Ran prit conscience d'une chose. Si Shinichi avait été réellement à sa place, il aurait su qu'elle avait des sentiments pour lui... Qu'allait-elle découvrir, elle, sur lui ?

Kogoro sortit du bain, se sécha, s'habilla et sortit. Ran monta à son tour dans le bain. L'eau était encore chaude. Elle prit un gant de toilette humide et chaud, le posa sur son front, et se laissa aller aux bienfaits du bain, non sans appréhension quant à la journée du lendemain...

Dix minutes plus tard, elle quittait la salle de bain, et se rendit dans sa chambre.

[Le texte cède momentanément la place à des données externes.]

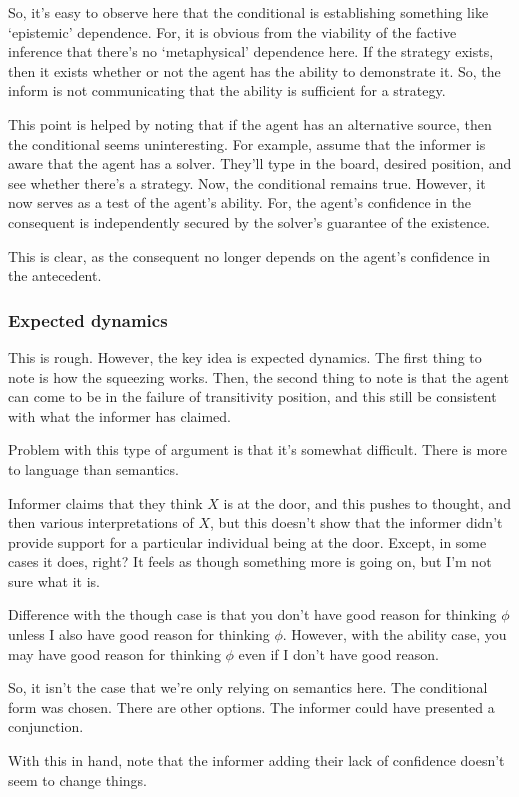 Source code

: \documentclass[10pt]{article}
\begin{document}
\begin{note}
  So, it's easy to observe here that the conditional is establishing something like `epistemic' dependence.
  For, it is obvious from the viability of the factive inference that there's no `metaphysical' dependence here.
  If the strategy exists, then it exists whether or not the agent has the ability to demonstrate it.
  So, the inform is not communicating that the ability is sufficient for a strategy.

  This point is helped by noting that if the agent has an alternative source, then the conditional seems uninteresting.
  For example, assume that the informer is aware that the agent has a solver.
  They'll type in the board, desired position, and see whether there's a strategy.
  Now, the conditional remains true.
  However, it now serves as a test of the agent's ability.
  For, the agent's confidence in the consequent is independently secured by the solver's guarantee of the existence.
\end{note}

\begin{note}
  This is clear, as the consequent no longer depends on the agent's confidence in the antecedent.
\end{note}


\subsubsection{Expected dynamics}
\label{sec:expected-dynamics}

\begin{note}
  This is rough.
  However, the key idea is expected dynamics.
  The first thing to note is how the squeezing works.
  Then, the second thing to note is that the agent can come to be in the failure of transitivity position, and this still be consistent with what the informer has claimed.

  Problem with this type of argument is that it's somewhat difficult.
  There is more to language than semantics.

  Informer claims that they think \(X\) is at the door, and this pushes to thought, and then various interpretations of \(X\), but this doesn't show that the informer didn't provide support for a particular individual being at the door.
  Except, in some cases it does, right?
  It feels as though something more is going on, but I'm not sure what it is.

  Difference with the though case is that you don't have good reason for thinking \(\phi\) unless I also have good reason for thinking \(\phi\).
  However, with the ability case, you may have good reason for thinking \(\phi\) even if I don't have good reason.

  So, it isn't the case that we're only relying on semantics here.
  The conditional form was chosen.
  There are other options.
  The informer could have presented a conjunction.

  With this in hand, note that the informer adding their lack of confidence doesn't seem to change things.
\end{note}
\end{document}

Shinichi était déjà couché.

- N'oublie pas, demain tu dois te lever plus tôt pour préparer le petit déjeuner et les bento (plateaux-repas) pour le déjeuner...

Grommelant, Shinichi avança son réveil en fonction de l'heure qu'elle lui annonça. Ils se souhaitèrent bonne nuit, et Ran rejoignit son père dans sa chambre. Elle se glissa dans son sac de couchage, et attendit que Kogoro éteigne. Vingt minutes plus tard, perdue dans ses pensées, elle s'endormit.

Le lendemain matin, tous deux furent prêts en avance. Kogoro déjeunait encore quand ils quitèrent l'agence pour se rendre en cours.

En chemin, Shinichi se rappella que ses parents devaient arriver dans la journée. Ses parents n'avaient peut-être pas encore pris l'avion... Il demnada a Ran de les appeler de chez lui, pour les rassurer et les empêcher de débarquer à Tokyo. Ran suivit le plan à la lettre, et réussi à convaincre Yukiko que son fils n'avait pas besoin de ses parents, et qu'il allait bien. Elle mentit aussi en disant que le professeur Agasa s'occupait de lui. C'était impossible, car Agasa ne savait encore rien de leurs problèmes...

Après avoir raccroché, ils quittèrent la maison des Kudo et firent un arrêt chez le Professeur Agasa.

- Bonjour Shinichi ! Tiens, Bonjour Ran ! Je ne te vois pas souvent, ces derniers temps...

- Eh bien vous allez me voir plus souvent dorénavant, lui répondit-elle.

- Qu'est-ce que tu racontes, Shinichi... Toi je vois ta petite tête trop souvent en ce moment...

- Je ne suis pas Shinichi, professeur Agasa. C'est moi Ran... Et la Ran que vous voyez là... c'est Shinichi.

- Nous ne plaisantons pas, professeur Agasa..., poursuivit la seconde Ran. Nous avons eu un accident hier... et depuis nos deux corps ont été échangés.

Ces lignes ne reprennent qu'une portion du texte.